Loi sur le CO2 : le coût de l’inaction

(paru dans Le Temps du 16 avril 2021)

(Vidéo sur les 7 lobbys qui veulent liquider la loi sur le CO2 56 – secondes)

Juste avant de lancer son combat contre la Loi sur le CO2, le lobby pétrolier a pris soin d’enfiler sa tenue de camouflage. L’ancienne « Union pétrolière Suisse » vient en effet de changer de nom et agit désormais sous l’appellation d’ « Avenergy », une dénomination laissant entendre qu’elle s’occupe de notre avenir énergétique. On pourrait en sourire tant la ficelle est grossière, mais si l’artifice réussit, il nous en coûtera des milliards.

En nous proposant de rejeter la loi sur le CO2, le lobby pétrolier cherche évidemment à prolonger le plus possible sa rente de situation. Rappelons que celle-ci est substantielle, puisque nous avons ces dernières années dépensé en Suisse en moyenne 8 milliards de francs par an pour l’importation de produits fossiles, ceci sans compter les taxes.
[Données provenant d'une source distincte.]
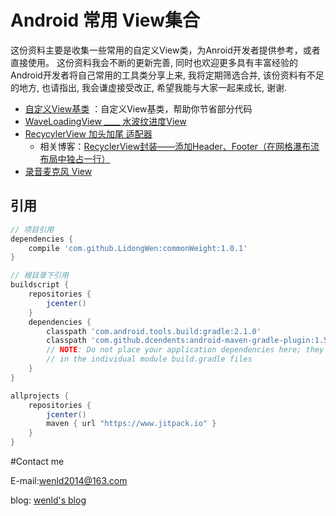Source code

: # Android 常用 View集合
这份资料主要是收集一些常用的自定义View类，为Anroid开发者提供参考，或者直接使用。
这份资料我会不断的更新完善, 同时也欢迎更多具有丰富经验的Android开发者将自己常用的工具类分享上来, 我将定期筛选合并, 该份资料有不足的地方, 也请指出, 我会谦虚接受改正, 希望我能与大家一起来成长, 谢谢.

- [自定义View基类](https://github.com/LidongWen/commonWeight/blob/master/doc/customView.md)  ：自定义View基类，帮助你节省部分代码
- [WaveLoadingView ____ 水波纹进度View](https://github.com/LidongWen/commonWeight/blob/master/doc/waveLoadingView.md)
- [RecycylerView 加头加尾 适配器](https://github.com/LidongWen/commonWeight/blob/master/doc/adapterRecy.md)
    -  相关博客：[RecyclerView封装——添加Header、Footer（在网格瀑布流布局中独占一行）](http://blog.csdn.net/sinat_15877283/article/details/50913998)
- [录音麦克风 View](https://github.com/LidongWen/commonWeight/blob/master/doc/microphoneView.md)


## 引用
```groovy
// 项目引用
dependencies {
    compile 'com.github.LidongWen:commonWeight:1.0.1'
}

// 根目录下引用
buildscript {
    repositories {
        jcenter()
    }
    dependencies {
        classpath 'com.android.tools.build:gradle:2.1.0'
        classpath 'com.github.dcendents:android-maven-gradle-plugin:1.5'
        // NOTE: Do not place your application dependencies here; they belong
        // in the individual module build.gradle files
    }
}

allprojects {
    repositories {
        jcenter()
        maven { url "https://www.jitpack.io" }
    }
}
```

#Contact me

E-mail:wenld2014@163.com

blog: [wenld's blog](http://blog.csdn.net/sinat_15877283)
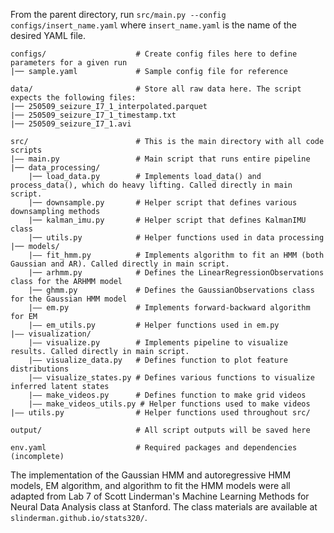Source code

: From the parent directory, run ```src/main.py --config configs/insert_name.yaml``` where ```insert_name.yaml``` is the name of the desired YAML file.

```
configs/                    # Create config files here to define parameters for a given run
|── sample.yaml             # Sample config file for reference

data/                       # Store all raw data here. The script expects the following files:
|── 250509_seizure_I7_1_interpolated.parquet
|── 250509_seizure_I7_1_timestamp.txt
|── 250509_seizure_I7_1.avi

src/                        # This is the main directory with all code scripts
|—— main.py                 # Main script that runs entire pipeline
|── data_processing/
    |── load_data.py        # Implements load_data() and process_data(), which do heavy lifting. Called directly in main script.
    |── downsample.py       # Helper script that defines various downsampling methods
    |── kalman_imu.py       # Helper script that defines KalmanIMU class
    |── utils.py            # Helper functions used in data processing
|── models/
    |—— fit_hmm.py          # Implements algorithm to fit an HMM (both Gaussian and AR). Called directly in main script.
    |── arhmm.py            # Defines the LinearRegressionObservations class for the ARHMM model
    |── ghmm.py             # Defines the GaussianObservations class for the Gaussian HMM model
    |—— em.py               # Implements forward-backward algorithm for EM
    |—— em_utils.py         # Helper functions used in em.py
|—— visualization/
    |–– visualize.py        # Implements pipeline to visualize results. Called directly in main script.
    |—— visualize_data.py   # Defines function to plot feature distributions
    |–– visualize_states.py # Defines various functions to visualize inferred latent states
    |–– make_videos.py      # Defines function to make grid videos
    |–– make_videos_utils.py # Helper functions used to make videos
|–– utils.py                # Helper functions used throughout src/
     
output/                     # All script outputs will be saved here

env.yaml                    # Required packages and dependencies (incomplete) 
```

The implementation of the Gaussian HMM and autoregressive HMM models, EM algorithm, and algorithm to fit the HMM models were all adapted from Lab 7 of Scott Linderman's Machine Learning Methods for Neural Data Analysis class at Stanford. The class materials are available at ```slinderman.github.io/stats320/```.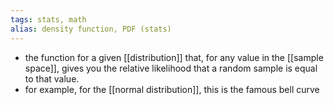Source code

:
 ```yaml
---
tags: stats, math
alias: density function, PDF (stats)
---
```


- the function for a given [[distribution]] that, for any value in the [[sample space]], gives you the relative likelihood that a random sample is equal to that value.
- for example, for the [[normal distribution]], this is the famous bell curve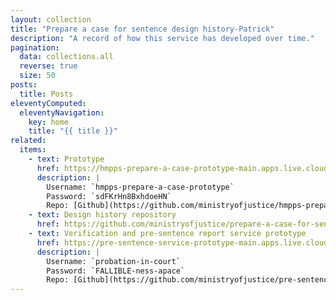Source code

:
 ```yaml
---
layout: collection
title: "Prepare a case for sentence design history-Patrick"
description: "A record of how this service has developed over time."
pagination:
  data: collections.all
  reverse: true
  size: 50
posts:
  title: Posts
eleventyComputed:
  eleventyNavigation:
    key: home
    title: "{{ title }}"
related:
  items:
    - text: Prototype
      href: https://hmpps-prepare-a-case-prototype-main.apps.live.cloud-platform.service.justice.gov.uk/index
      description: |
        Username: `hmpps-prepare-a-case-prototype`
        Password: `sdFKrHn8BxhdoeHN`
        Repo: [Github](https://github.com/ministryofjustice/hmpps-prepare-a-case-prototype)
    - text: Design history repository
      href: https://github.com/ministryofjustice/prepare-a-case-for-sentence-design-history
    - text: Verification and pre-sentence report service prototype
      href: https://pre-sentence-service-prototype-main.apps.live.cloud-platform.service.justice.gov.uk/
      description: |
        Username: `probation-in-court`
        Password: `FALLIBLE-ness-apace`
        Repo: [Github](https://github.com/ministryofjustice/pre-sentence-service-prototype)
---
```

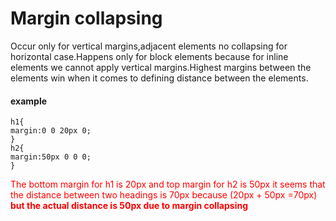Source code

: # Margin collapsing 
Occur only for vertical margins,adjacent elements no collapsing for horizontal case.Happens only for block elements because for inline elements we cannot apply vertical margins.Highest margins between the elements win when it comes to defining distance between the elements.
#### example

```
h1{
margin:0 0 20px 0;
}
h2{
margin:50px 0 0 0;
}

```
<span style="color:red">The bottom margin for h1 is 20px and top margin for h2 is 50px it seems that the distance between two headings is 70px because (20px + 50px =70px) **but the actual distance is 50px due to margin collapsing**</span>

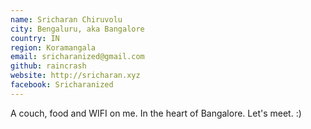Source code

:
 ```yaml
---
name: Sricharan Chiruvolu
city: Bengaluru, aka Bangalore
country: IN
region: Koramangala
email: sricharanized@gmail.com
github: raincrash
website: http://sricharan.xyz
facebook: Sricharanized
---
```


A couch, food and WIFI on me. In the heart of Bangalore. Let's meet. :)

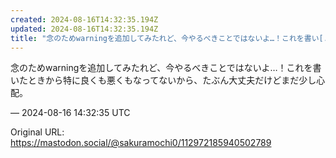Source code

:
 ```yaml
---
created: 2024-08-16T14:32:35.194Z
updated: 2024-08-16T14:32:35.194Z
title: "念のためwarningを追加してみたれど、今やるべきことではないよ…！これを書い[...]"
---
```


<p>念のためwarningを追加してみたれど、今やるべきことではないよ…！これを書いたときから特に良くも悪くもなってないから、たぶん大丈夫だけどまだ少し心配。</p>

&mdash; 2024-08-16 14:32:35 UTC

Original URL: https://mastodon.social/@sakuramochi0/112972185940502789
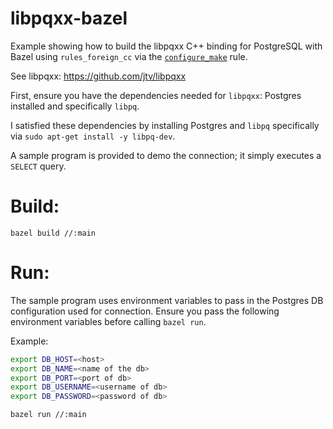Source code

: # libpqxx-bazel

Example showing how to build the libpqxx C++ binding for PostgreSQL with Bazel using `rules_foreign_cc` via the [`configure_make`](https://bazelbuild.github.io/rules_foreign_cc/main/configure_make.html) rule.

See libpqxx: https://github.com/jtv/libpqxx

First, ensure you have the dependencies needed for `libpqxx`: Postgres installed and specifically `libpq`.

I satisfied these dependencies by installing Postgres and `libpq` specifically via `sudo apt-get install -y libpq-dev`.

A sample program is provided to demo the connection; it simply executes a `SELECT` query.

# Build:

`bazel build //:main`

# Run:

The sample program uses environment variables to pass in the Postgres DB configuration used for connection. Ensure you
pass the following environment variables before calling `bazel run`.

Example:

```bash
export DB_HOST=<host>
export DB_NAME=<name of the db>
export DB_PORT=<port of db>
export DB_USERNAME=<username of db>
export DB_PASSWORD=<password of db>
```

`bazel run //:main`
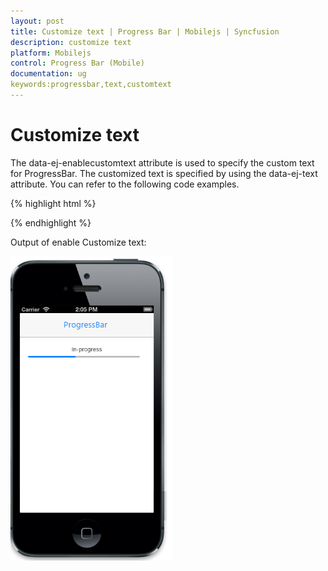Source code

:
 ```yaml
---
layout: post
title: Customize text | Progress Bar | Mobilejs | Syncfusion
description: customize text
platform: Mobilejs
control: Progress Bar (Mobile)
documentation: ug
keywords:progressbar,text,customtext
---
```


# Customize text

The data-ej-enablecustomtext attribute is used to specify the custom text for ProgressBar. The customized text is specified by using the data-ej-text attribute. You can refer to the following code examples.

{% highlight html %}

<div id="progressbar_sample" data-role="ejmprogress" data-ej-value=42 data-ej-enablecustomtext=true data-ej-text="In-progress"></div>

{% endhighlight %}

Output of enable Customize text:

![](Customize-text_images/Customize-text_img1.png)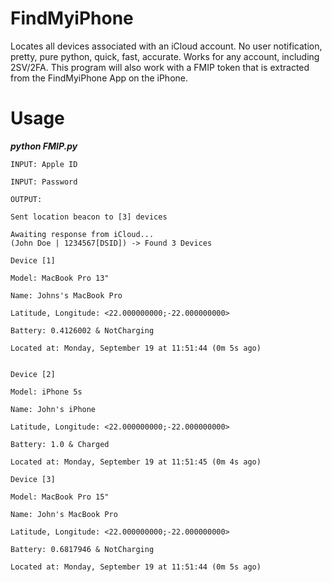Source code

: # FindMyiPhone
Locates all devices associated with an iCloud account. No user notification, pretty, pure python, quick, fast, accurate. Works for any account, including 2SV/2FA. This program will also work with a FMIP token that is extracted from the FindMyiPhone App on the iPhone. 

# Usage 

***python FMIP.py***

```
INPUT: Apple ID 

INPUT: Password
```
```
OUTPUT:

Sent location beacon to [3] devices

Awaiting response from iCloud...
(John Doe | 1234567[DSID]) -> Found 3 Devices
```
```
Device [1]

Model: MacBook Pro 13"

Name: Johns's MacBook Pro

Latitude, Longitude: <22.000000000;-22.000000000>

Battery: 0.4126002 & NotCharging

Located at: Monday, September 19 at 11:51:44 (0m 5s ago)
```
```

Device [2]

Model: iPhone 5s

Name: John's iPhone

Latitude, Longitude: <22.000000000;-22.000000000>

Battery: 1.0 & Charged

Located at: Monday, September 19 at 11:51:45 (0m 4s ago)

```
```
Device [3]

Model: MacBook Pro 15"

Name: John's MacBook Pro

Latitude, Longitude: <22.000000000;-22.000000000>

Battery: 0.6817946 & NotCharging

Located at: Monday, September 19 at 11:51:44 (0m 5s ago)
```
Bien entendu, l’objectif premier  de la loi sur le CO2 consiste à protéger le climat, c’est-à-dire à réduire nos émissions de gaz à effet de serre. Il s’agit de remplir nos engagements pris dans le cadre de l’accord de Paris. Toutefois, en stimulant les investissements dans l’efficacité énergétique, ainsi que dans la production d’électricité et de chaleur renouvelables, la politique de protection du climat génère des bénéfices indirects très intéressants au plan économique.

Le premier est évidemment la réduction progressive des dépenses pour le pétrole. Si la loi sur le CO2 est acceptée, la facture d’importations fossiles pourrait passer d’environ 8 milliards à quelque 5 milliards à l’horizon 2030, et ultérieurement tendre peu à peu vers zéro.

Le déplacement progressif des dépenses de l’achat d’énergies fossiles vers l’investissement constitue le deuxième avantage. Il permet de maintenir une part accrue de la valeur ajoutée en Suisse, au lieu de financer les Etats exportateurs de pétrole. Schématiquement, il s’agit d’une part d’améliorer l’efficacité énergétique de tous nos équipements, bâtiments et infrastructures, et, d’autre part, de s’équiper pour récolter davantage d’énergies renouvelables. On rappellera ici que ces ressources ont l’avantage de ne pas nécessiter l’achat d’énergie primaire, puisque l’eau, le vent et le soleil arrivent gratuitement en Suisse.

Le troisième avantage économique est de limiter les coûts du réchauffement climatique. Si la communauté internationale tient ses engagements, l’augmentation des températures pourra être limitée à défaut d’être stoppée. En termes de prospérité, chaque degré évité compte. A contrario, toute accélération du réchauffement jettera des centaines de millions de personnes sur les chemins de l’exil en raison de la montée du niveau de la mer ou de la transformation de leur région en terre brûlante et inhabitable. Si les conditions de vie de milliards d’êtres humains se dégradent progressivement, même les pays les plus riches en subiront le contrecoup économique.

Si la quantification du quatrième avantage est presque impossible, il est loin d’être négligeable : la diminution de la consommation globale de pétrole réduira aussi la tentation d’utiliser la force militaire pour accaparer cette ressource. On rappellera ici que la plupart des conflits armés ont un lien direct ou indirect avec l’énergie.

Face à une question aussi essentielle que l’avenir énergétique, les partis politiques qui soutiennent la loi sur le CO2, à savoir le PS, le PDC, les Verts, le PLR et les verts-libéraux, se sont entendus pour une formulation modérée, à même de gagner une solide majorité. Les coûts d’un échec seraient tellement élevés que tous ont choisi d’élaborer un compromis solide. Dans ce sens, le texte soumis au peuple suisse ne représente qu’un pas sur le chemin qui nous libérera des énergies fossiles. Mais c’est une étape nécessaire et décisive, qu’il convient de franchir sans tarder, pour avoir une chance de gagner la bataille contre le réchauffement climatique.